Notes from How the World Really Works: The Science Behind How We Got Here and Where We’re Going (2022) by Vaclav Smil:
* Since the year 2007, more than half of humanity has lived in cities (more than 80 percent in all affluent countries), and unlike in the industrializing cities of the 19th and early 20th centuries, jobs in modern urban areas are largely in services. Most modern urbanites are thus disconnected not only from the ways we produce our food but also from the ways we build our machines and devices, and the growing mechanization of all productive activity means that only a very small share of the global population now engages in delivering civilization’s energy and the materials that comprise our modern world.
* The proverbial best minds do not go into soil science and do not try their hand at making better cement; instead they are attracted to dealing with disembodied information, now just streams of electrons in myriads of microdevices.
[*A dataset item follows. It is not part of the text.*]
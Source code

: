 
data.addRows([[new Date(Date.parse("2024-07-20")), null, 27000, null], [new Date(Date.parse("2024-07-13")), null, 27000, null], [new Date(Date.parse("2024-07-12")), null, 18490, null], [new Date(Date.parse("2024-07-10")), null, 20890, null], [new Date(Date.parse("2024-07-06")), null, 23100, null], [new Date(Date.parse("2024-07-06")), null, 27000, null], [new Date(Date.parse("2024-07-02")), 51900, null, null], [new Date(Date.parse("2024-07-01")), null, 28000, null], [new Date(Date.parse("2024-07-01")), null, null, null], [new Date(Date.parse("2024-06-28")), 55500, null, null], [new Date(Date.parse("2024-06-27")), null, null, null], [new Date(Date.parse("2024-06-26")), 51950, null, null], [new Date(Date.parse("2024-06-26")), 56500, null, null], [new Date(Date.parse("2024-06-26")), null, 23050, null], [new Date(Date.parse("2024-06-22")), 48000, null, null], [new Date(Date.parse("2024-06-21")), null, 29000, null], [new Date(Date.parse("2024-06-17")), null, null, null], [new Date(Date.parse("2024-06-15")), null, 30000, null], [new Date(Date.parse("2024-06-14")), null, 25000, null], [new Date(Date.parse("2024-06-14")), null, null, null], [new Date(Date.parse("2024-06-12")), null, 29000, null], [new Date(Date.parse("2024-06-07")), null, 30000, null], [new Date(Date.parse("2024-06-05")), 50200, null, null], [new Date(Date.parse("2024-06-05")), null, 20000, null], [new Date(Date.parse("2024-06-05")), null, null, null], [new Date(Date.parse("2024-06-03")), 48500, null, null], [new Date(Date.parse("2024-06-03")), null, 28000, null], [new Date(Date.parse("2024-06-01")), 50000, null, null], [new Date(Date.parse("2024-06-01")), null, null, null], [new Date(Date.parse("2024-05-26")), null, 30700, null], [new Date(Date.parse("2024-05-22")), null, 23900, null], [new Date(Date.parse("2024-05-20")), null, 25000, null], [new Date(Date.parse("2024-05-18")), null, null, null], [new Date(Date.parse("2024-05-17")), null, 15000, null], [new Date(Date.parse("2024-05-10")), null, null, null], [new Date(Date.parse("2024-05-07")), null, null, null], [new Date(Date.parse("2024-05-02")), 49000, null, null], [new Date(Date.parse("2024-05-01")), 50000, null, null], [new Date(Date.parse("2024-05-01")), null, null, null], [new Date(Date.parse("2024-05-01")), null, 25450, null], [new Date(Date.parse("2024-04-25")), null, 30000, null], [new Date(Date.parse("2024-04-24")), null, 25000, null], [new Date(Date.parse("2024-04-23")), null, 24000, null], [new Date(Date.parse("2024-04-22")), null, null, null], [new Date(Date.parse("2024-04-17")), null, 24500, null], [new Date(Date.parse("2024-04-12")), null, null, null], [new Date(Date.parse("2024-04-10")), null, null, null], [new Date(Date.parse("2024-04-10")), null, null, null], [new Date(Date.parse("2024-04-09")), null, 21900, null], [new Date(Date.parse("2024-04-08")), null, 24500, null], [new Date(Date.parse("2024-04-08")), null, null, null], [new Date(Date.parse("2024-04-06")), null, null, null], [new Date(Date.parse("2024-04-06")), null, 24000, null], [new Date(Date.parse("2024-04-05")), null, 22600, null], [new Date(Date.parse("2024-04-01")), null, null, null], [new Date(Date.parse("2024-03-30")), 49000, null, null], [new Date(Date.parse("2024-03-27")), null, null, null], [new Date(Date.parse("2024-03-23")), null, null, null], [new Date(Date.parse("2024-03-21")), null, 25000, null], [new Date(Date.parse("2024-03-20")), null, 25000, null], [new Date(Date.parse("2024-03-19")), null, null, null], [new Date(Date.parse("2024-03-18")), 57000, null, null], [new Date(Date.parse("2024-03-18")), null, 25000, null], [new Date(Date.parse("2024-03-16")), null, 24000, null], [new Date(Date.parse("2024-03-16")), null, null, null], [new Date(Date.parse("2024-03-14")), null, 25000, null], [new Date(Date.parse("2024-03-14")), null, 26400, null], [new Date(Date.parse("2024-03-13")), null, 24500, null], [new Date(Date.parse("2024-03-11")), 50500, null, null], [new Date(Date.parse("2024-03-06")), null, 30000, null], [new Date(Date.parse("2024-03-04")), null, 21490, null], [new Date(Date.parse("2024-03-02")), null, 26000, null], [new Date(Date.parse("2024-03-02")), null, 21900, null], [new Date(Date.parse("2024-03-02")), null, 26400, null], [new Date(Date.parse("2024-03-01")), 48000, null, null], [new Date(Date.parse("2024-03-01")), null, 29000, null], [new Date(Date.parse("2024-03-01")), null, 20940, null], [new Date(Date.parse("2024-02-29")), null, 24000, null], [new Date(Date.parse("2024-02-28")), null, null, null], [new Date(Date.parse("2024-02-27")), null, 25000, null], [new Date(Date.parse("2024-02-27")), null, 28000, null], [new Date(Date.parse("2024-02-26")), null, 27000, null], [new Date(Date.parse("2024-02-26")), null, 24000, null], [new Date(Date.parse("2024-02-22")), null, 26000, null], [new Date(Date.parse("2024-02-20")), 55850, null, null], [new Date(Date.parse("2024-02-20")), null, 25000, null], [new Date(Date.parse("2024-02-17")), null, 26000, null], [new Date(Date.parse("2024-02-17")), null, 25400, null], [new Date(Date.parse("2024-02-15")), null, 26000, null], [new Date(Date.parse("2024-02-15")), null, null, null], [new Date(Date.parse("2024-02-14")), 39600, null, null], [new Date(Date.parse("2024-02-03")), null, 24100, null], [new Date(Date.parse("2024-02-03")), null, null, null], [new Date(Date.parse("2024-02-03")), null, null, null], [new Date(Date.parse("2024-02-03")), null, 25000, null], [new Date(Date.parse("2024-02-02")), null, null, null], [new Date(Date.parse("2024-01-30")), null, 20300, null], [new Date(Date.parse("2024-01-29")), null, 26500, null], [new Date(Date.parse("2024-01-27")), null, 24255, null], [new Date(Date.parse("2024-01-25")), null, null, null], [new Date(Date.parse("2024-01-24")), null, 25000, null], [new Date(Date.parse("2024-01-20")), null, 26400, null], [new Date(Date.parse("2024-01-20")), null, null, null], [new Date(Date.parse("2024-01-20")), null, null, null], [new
From lawyers and economists to code writers and money managers, their disproportionately high rewards are for work completely removed from the material realities of life on earth.
* The real wrench in the works: we are a fossil-fueled civilization whose technical and scientific advances, quality of life, and prosperity rest on the combustion of huge quantities of fossil carbon, and we cannot simply walk away from this critical determinant of our fortunes in a few decades, never mind years. Complete decarbonization of the global economy by 2050 is now conceivable only at the cost of unthinkable global economic retreat, or as a result of extraordinarily rapid transformations relying on near-miraculous technical advances.
* Most recently, a poor understanding of energy has the proponents of a new green world naively calling for a near-instant shift from abominable, polluting, and finite fossil fuels to superior, green and ever-renewable solar electricity.
* Even in this era of high-tech electronic miracles, it is still impossible to store electricity affordably in quantities sufficient to meet the demand of a medium-sized city (500,000 people) for only a week or two, or to supply a megacity (more than 10 million people) for just half a day.
* If the COVID-19 pandemic brought disruption, anguish, and unavoidable deaths, those effects would be minor compared to having just a few days of a severely reduced electricity supply in any densely populated region, and if prolonged for weeks nationwide it would be a catastrophic event with unprecedented consequences.
* The fundamental energy conversion producing our food has not changed: as always, we are eating, whether directly as plant foods or indirectly as animal foodstuffs, products of photosynthesis—the biosphere’s most important energy conversion, powered by solar radiation. What has changed is the intensity of our crop, and animal, production: we could not harvest such abundance, and in such a highly predictable manner, without the still-rising inputs of fossil fuels and electricity.
* Many people nowadays admiringly quote the performance gains of modern computing (“so much data”) or telecommunication (“so much cheaper”)—but what about harvests? In two centuries, the human labor to produce a kilogram of American wheat was reduced from 10 minutes to less than two seconds.
* The quest for mass-scale veganism is doomed to fail. Eating meat has been as significant a component of our evolutionary heritage as our large brains (which evolved partly because of meat eating), bipedalism, and symbolic language. All our hominin ancestors were omnivorous, as are both species of chimpanzees (Pan troglodytes and Pan paniscus), the hominins closest to us in their genetic makeup; they supplement their plant diet by hunting (and sharing) small monkeys, wild pigs, and tortoises. Full expression of human growth potential on a population basis can take place only when diets in childhood and adolescence contain sufficient quantities of animal protein, first in milk and later in other dairy products, eggs, and meat: rising post-1950 body heights in Japan, South Korea, and China, as a result of increased intake of animal products, are unmistakable testimonies to this reality.